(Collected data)
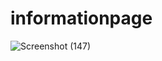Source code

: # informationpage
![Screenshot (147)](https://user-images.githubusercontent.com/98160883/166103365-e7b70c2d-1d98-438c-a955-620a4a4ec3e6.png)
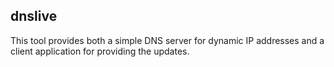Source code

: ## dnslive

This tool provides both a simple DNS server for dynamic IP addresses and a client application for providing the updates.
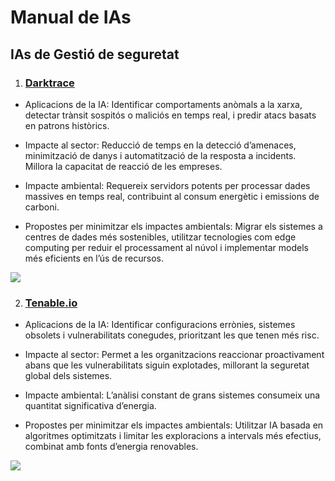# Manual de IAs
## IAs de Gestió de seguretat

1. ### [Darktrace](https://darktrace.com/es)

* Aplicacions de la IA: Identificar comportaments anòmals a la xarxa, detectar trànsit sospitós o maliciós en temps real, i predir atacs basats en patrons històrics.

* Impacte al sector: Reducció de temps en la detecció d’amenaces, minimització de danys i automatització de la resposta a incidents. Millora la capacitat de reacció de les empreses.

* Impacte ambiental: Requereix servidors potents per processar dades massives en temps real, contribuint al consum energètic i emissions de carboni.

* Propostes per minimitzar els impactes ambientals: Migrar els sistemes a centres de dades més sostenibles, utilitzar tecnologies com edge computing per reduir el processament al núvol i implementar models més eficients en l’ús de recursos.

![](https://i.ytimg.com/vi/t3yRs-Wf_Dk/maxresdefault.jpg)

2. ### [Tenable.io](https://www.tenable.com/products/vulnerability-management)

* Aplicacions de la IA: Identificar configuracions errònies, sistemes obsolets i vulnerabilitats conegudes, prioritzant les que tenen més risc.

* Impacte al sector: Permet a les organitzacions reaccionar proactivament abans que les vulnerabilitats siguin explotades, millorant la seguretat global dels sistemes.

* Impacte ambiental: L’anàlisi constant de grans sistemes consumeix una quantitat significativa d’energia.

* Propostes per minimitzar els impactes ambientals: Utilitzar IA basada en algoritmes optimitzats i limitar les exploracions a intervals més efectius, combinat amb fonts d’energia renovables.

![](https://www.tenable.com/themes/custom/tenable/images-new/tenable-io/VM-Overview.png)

**HOW TO COMPLETE THIS TASK:**
Retype all the data exactly. Omit pictures.

**PROBLEM SOLUTION:**
Source code

: # informationpage
![Screenshot (147)](https://user-images.githubusercontent.com/98160883/166103365-e7b70c2d-1d98-438c-a955-620a4a4ec3e6.png)
Source code

: ## dnslive

This tool provides both a simple DNS server for dynamic IP addresses and a client application for providing the updates.
# Manual de IAs
## IAs de Gestió de seguretat

1. ### [Darktrace](https://darktrace.com/es)

* Aplicacions de la IA: Identificar comportaments anòmals a la xarxa, detectar trànsit sospitós o maliciós en temps real, i predir atacs basats en patrons històrics.

* Impacte al sector: Reducció de temps en la detecció d’amenaces, minimització de danys i automatització de la resposta a incidents. Millora la capacitat de reacció de les empreses.

* Impacte ambiental: Requereix servidors potents per processar dades massives en temps real, contribuint al consum energètic i emissions de carboni.

* Propostes per minimitzar els impactes ambientals: Migrar els sistemes a centres de dades més sostenibles, utilitzar tecnologies com edge computing per reduir el processament al núvol i implementar models més eficients en l’ús de recursos.

![](https://i.ytimg.com/vi/t3yRs-Wf_Dk/maxresdefault.jpg)

2. ### [Tenable.io](https://www.tenable.com/products/vulnerability-management)

* Aplicacions de la IA: Identificar configuracions errònies, sistemes obsolets i vulnerabilitats conegudes, prioritzant les que tenen més risc.

* Impacte al sector: Permet a les organitzacions reaccionar proactivament abans que les vulnerabilitats siguin explotades, millorant la seguretat global dels sistemes.

* Impacte ambiental: L’anàlisi constant de grans sistemes consumeix una quantitat significativa d’energia.

* Propostes per minimitzar els impactes ambientals: Utilitzar IA basada en algoritmes optimitzats i limitar les exploracions a intervals més efectius, combinat amb fonts d’energia renovables.

![](https://www.tenable.com/themes/custom/tenable/images-new/tenable-io/VM-Overview.png)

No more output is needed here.